Visa The Embedded Lending Opportunity April 2024 Banner

Retailers Scale Back Holiday Hiring as Consumers Grow Uneasy

American retailers are set to hire the lowest level of seasonal holiday workers in 15 years.

That’s according to an article Friday (Sept. 15) by Reuters, citing a report by employment service Challenger, Gray & Christmas (CGC) provided exclusively to the news outlet.

The report shows stores planning to add just 410,000 seasonal jobs this year, and have so far announced just 8,000 planned holiday hires.
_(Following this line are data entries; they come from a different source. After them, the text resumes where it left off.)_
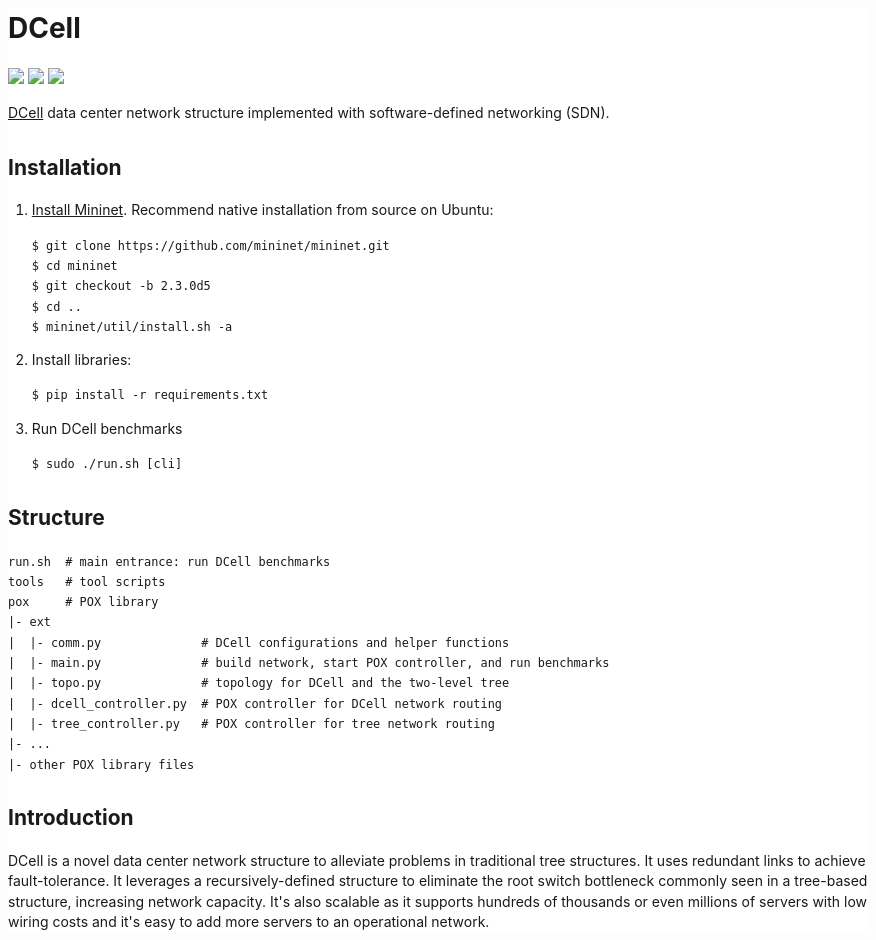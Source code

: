 # DCell

![][badge-python] [![][badge-mininet]][src-mininet] [![][badge-pox]][src-pox]

[DCell][dcell-url] data center network structure implemented with software-defined networking (SDN).

## Installation 

1. [Install Mininet][mininet-download]. Recommend native installation from source on Ubuntu:

    ```
    $ git clone https://github.com/mininet/mininet.git
    $ cd mininet
    $ git checkout -b 2.3.0d5
    $ cd ..
    $ mininet/util/install.sh -a
    ```

2. Install libraries:

    ```
    $ pip install -r requirements.txt
    ```

3. Run DCell benchmarks

    ```
    $ sudo ./run.sh [cli]
    ```

## Structure 

```
run.sh  # main entrance: run DCell benchmarks
tools   # tool scripts
pox     # POX library
|- ext
|  |- comm.py              # DCell configurations and helper functions
|  |- main.py              # build network, start POX controller, and run benchmarks
|  |- topo.py              # topology for DCell and the two-level tree
|  |- dcell_controller.py  # POX controller for DCell network routing
|  |- tree_controller.py   # POX controller for tree network routing
|- ...
|- other POX library files
```

## Introduction

DCell is a novel data center network structure to alleviate problems in traditional tree structures. It uses redundant links to achieve fault-tolerance. It leverages a recursively-defined structure to eliminate the root switch bottleneck commonly seen in a tree-based structure, increasing network capacity. It's also scalable as it supports hundreds of thousands or even millions of servers with low wiring costs and it's easy to add more servers to an operational network.


[badge-python]: https://img.shields.io/badge/python-2.7-blue.svg
[badge-mininet]: https://img.shields.io/badge/Mininet-2.3.0d5-blue.svg
[badge-pox]: https://img.shields.io/badge/POX-dart-blue.svg
[src-mininet]: https://github.com/mininet/mininet/tree/2.3.0d5
[src-pox]: https://github.com/noxrepo/pox/tree/dart
[dcell-url]: https://www.microsoft.com/en-us/research/publication/dcell-a-scalable-and-fault-tolerant-network-structure-for-data-centers/
[mininet-download]: http://mininet.org/download/
[img-dcell1-without-host-routing]: plots/dcell1_without_host_routing.png
[img-fault-tolerance-compare]: plots/fault_tolerance_comparison.png
[img-network-capacity-compare]: plots/network_capacity_comparison.png
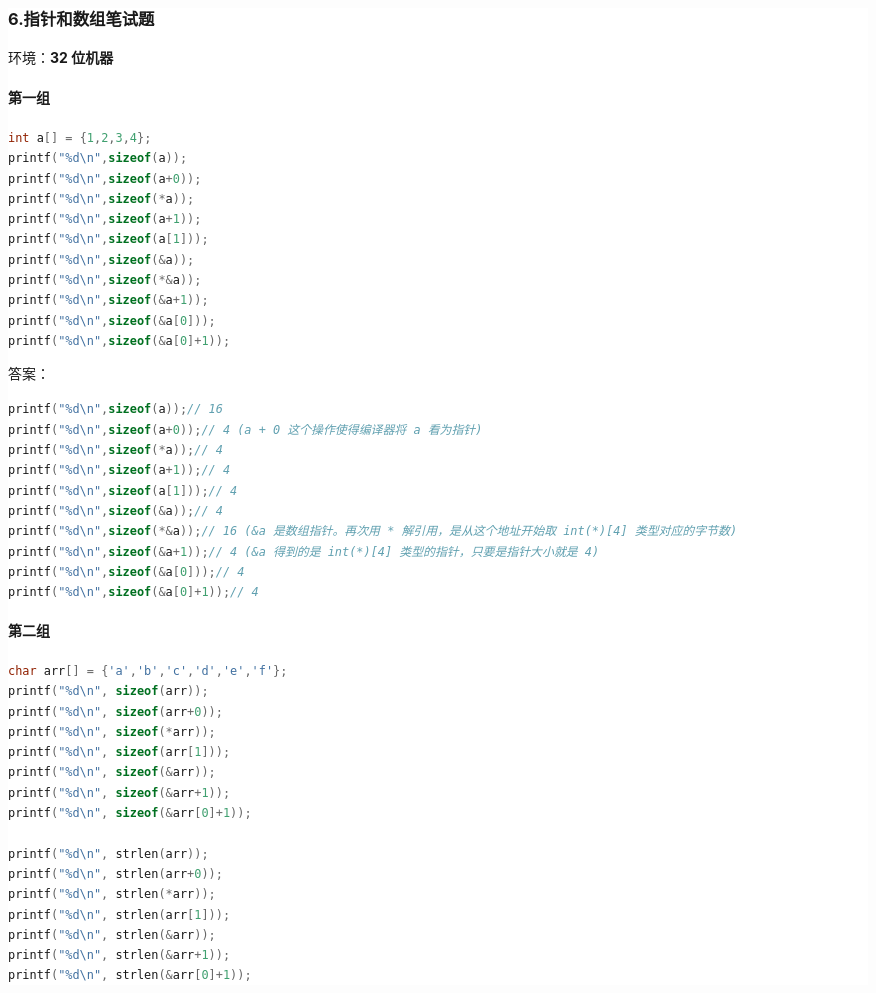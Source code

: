 ### 6.指针和数组笔试题

环境：**32 位机器**

#### 第一组

```c
int a[] = {1,2,3,4};
printf("%d\n",sizeof(a));
printf("%d\n",sizeof(a+0));
printf("%d\n",sizeof(*a));
printf("%d\n",sizeof(a+1));
printf("%d\n",sizeof(a[1]));
printf("%d\n",sizeof(&a));
printf("%d\n",sizeof(*&a));
printf("%d\n",sizeof(&a+1));
printf("%d\n",sizeof(&a[0]));
printf("%d\n",sizeof(&a[0]+1));
```

答案：

```c
printf("%d\n",sizeof(a));// 16
printf("%d\n",sizeof(a+0));// 4 (a + 0 这个操作使得编译器将 a 看为指针)
printf("%d\n",sizeof(*a));// 4
printf("%d\n",sizeof(a+1));// 4
printf("%d\n",sizeof(a[1]));// 4
printf("%d\n",sizeof(&a));// 4
printf("%d\n",sizeof(*&a));// 16 (&a 是数组指针。再次用 * 解引用，是从这个地址开始取 int(*)[4] 类型对应的字节数)
printf("%d\n",sizeof(&a+1));// 4 (&a 得到的是 int(*)[4] 类型的指针，只要是指针大小就是 4)
printf("%d\n",sizeof(&a[0]));// 4
printf("%d\n",sizeof(&a[0]+1));// 4
```

#### 第二组

```c
char arr[] = {'a','b','c','d','e','f'};
printf("%d\n", sizeof(arr));
printf("%d\n", sizeof(arr+0));
printf("%d\n", sizeof(*arr));
printf("%d\n", sizeof(arr[1]));
printf("%d\n", sizeof(&arr));
printf("%d\n", sizeof(&arr+1));
printf("%d\n", sizeof(&arr[0]+1));

printf("%d\n", strlen(arr));
printf("%d\n", strlen(arr+0));
printf("%d\n", strlen(*arr));
printf("%d\n", strlen(arr[1]));
printf("%d\n", strlen(&arr));
printf("%d\n", strlen(&arr+1));
printf("%d\n", strlen(&arr[0]+1));
```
Last year at this time, retailers had already announced 258,201 new positions, CGC said.

“We have never gone this far into September and not had big hiring predictions from retailers,” said Andrew Challenger, senior vice president at Challenger, Gray & Christmas. “It’s really surprising,” he said, adding that it indicates uncertainty and lower seasonal hiring for 2023.

The last time the holiday hiring numbers were this low was during the 2008 holiday season, when that year’s recession limited retailers to 324,900 workers.

Reuters noted that the CGC report didn’t cover all retailers. For example, grocery chain Kroger was not included, and that company has said it would hire “thousands” of seasonal employees for the holidays.

However, as PYMNTS wrote in August, recent earnings reports from retailers could indicate some hesitancy among consumers as the holidays approach, as well-known merchants — Target and Macy’s among them — struggle to pull in sales and beef up their customer bases.

“While overall consumer spending on the rise, albeit unevenly, is undoubtedly good news, these discretionary retailer earnings releases may more accurately reflect that consumers’ attitude towards spending is more subdued,” that report said. 

This pulling back was also on display in PYMNTS’ July “Consumer Inflation Sentiment” report, which showed that consumers predict that inflation will continue into the first quarter of 2025, a sentiment that is in line with the Federal Reserve’s projections.

Meanwhile, the resumption of student loan payments could also have an impact on the holiday shopping season. 

As noted here last week, moving funds to repayments means that money will no longer be available for other important goals, such as reaching financial stability, padding savings accounts or paying bills.

PYMNTS intelligence finds that 46% of consumers with loans who are concerned about repayments anticipate that saving money will become more challenging. In addition, 43% said they were worried about their financial stability, while 36% expressed concerns about paying monthly bills, and 35% were worried about affording everyday expenses.

“This not only affects their ability to build a financial safety net but also has implications for the retail industry, as disposable income is expected to decline during the upcoming holiday season,” PYMNTS wrote.